EXERCISE DESCRIPTION ▸
Would you please return the lines of the entries below starting at the line that has "sync - https://www.drupal.org/node/2487588" and ending at the line that has "option via Debian", both included, exactly as they are?

Recorded data

☆ ☆ ☆ ☆

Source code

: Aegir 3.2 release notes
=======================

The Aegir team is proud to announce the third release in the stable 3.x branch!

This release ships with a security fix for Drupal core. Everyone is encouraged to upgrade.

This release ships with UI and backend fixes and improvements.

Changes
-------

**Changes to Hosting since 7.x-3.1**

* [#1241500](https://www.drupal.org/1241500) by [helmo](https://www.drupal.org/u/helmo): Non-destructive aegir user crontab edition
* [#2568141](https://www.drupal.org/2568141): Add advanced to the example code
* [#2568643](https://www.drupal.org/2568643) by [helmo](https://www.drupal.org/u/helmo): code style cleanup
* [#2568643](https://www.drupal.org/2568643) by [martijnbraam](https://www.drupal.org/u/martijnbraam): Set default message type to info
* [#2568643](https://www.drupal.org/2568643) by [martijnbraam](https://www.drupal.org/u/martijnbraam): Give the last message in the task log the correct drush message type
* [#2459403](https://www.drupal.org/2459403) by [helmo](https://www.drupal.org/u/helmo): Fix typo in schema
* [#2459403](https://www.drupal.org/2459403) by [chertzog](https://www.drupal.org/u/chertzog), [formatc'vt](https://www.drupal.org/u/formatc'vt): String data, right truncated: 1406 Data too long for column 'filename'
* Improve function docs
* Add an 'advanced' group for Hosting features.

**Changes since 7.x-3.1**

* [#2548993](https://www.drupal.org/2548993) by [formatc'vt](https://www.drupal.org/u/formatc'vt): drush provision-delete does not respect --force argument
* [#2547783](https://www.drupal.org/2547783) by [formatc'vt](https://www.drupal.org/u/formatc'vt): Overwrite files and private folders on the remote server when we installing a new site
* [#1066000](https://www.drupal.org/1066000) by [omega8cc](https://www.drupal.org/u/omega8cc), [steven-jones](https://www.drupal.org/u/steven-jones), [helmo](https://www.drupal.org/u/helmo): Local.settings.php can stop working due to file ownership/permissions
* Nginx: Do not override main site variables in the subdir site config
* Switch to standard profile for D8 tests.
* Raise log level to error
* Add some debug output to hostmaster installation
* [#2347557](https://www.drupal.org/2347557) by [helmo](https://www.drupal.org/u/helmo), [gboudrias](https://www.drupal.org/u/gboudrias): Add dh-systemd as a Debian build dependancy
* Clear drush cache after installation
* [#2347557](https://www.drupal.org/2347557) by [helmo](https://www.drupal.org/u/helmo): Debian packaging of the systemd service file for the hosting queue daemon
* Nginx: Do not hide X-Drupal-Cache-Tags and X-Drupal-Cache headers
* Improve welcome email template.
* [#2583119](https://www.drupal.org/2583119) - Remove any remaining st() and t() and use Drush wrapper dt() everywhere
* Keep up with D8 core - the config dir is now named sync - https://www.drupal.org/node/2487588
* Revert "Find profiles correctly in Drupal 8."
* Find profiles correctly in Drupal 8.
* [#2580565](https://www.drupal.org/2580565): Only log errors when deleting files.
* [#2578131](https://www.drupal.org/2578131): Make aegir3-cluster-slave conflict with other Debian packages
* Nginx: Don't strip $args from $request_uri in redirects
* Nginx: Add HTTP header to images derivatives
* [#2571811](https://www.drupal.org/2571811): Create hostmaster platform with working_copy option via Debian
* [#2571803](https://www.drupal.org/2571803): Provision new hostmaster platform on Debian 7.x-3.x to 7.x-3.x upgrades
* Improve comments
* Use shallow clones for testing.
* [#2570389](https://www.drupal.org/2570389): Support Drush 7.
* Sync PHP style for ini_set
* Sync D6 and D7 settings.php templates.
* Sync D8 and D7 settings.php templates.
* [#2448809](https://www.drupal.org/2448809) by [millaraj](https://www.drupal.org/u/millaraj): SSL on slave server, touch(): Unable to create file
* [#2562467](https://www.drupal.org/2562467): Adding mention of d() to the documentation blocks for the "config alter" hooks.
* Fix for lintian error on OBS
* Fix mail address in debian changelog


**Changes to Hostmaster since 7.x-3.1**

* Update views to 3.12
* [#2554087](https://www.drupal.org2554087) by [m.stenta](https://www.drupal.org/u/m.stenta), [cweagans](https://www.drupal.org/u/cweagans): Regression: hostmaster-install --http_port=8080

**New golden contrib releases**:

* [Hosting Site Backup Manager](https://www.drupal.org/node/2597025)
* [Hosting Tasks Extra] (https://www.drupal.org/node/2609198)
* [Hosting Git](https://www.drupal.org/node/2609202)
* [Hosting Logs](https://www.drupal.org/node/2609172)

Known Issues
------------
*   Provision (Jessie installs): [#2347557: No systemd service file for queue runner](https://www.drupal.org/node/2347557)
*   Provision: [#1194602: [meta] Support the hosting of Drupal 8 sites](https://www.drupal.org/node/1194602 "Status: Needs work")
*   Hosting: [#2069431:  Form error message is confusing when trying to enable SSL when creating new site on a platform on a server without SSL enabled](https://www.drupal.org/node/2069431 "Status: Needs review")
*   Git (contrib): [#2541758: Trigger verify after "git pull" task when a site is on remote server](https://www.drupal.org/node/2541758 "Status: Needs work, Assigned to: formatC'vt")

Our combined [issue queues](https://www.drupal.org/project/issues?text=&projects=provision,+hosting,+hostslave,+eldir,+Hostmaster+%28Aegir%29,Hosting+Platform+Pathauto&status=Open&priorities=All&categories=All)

☆ ☆ ☆ ☆

WRITTEN SOLUTION ▸
* Keep up with D8 core - the config dir is now named sync - https://www.drupal.org/node/2487588
* Revert "Find profiles correctly in Drupal 8."
* Find profiles correctly in Drupal 8.
* [#2580565](https://www.drupal.org/2580565): Only log errors when deleting files.
* [#2578131](https://www.drupal.org/2578131): Make aegir3-cluster-slave conflict with other Debian packages
* Nginx: Don't strip $args from $request_uri in redirects
* Nginx: Add HTTP header to images derivatives
* [#2571811](https://www.drupal.org/2571811): Create hostmaster platform with working_copy option via Debian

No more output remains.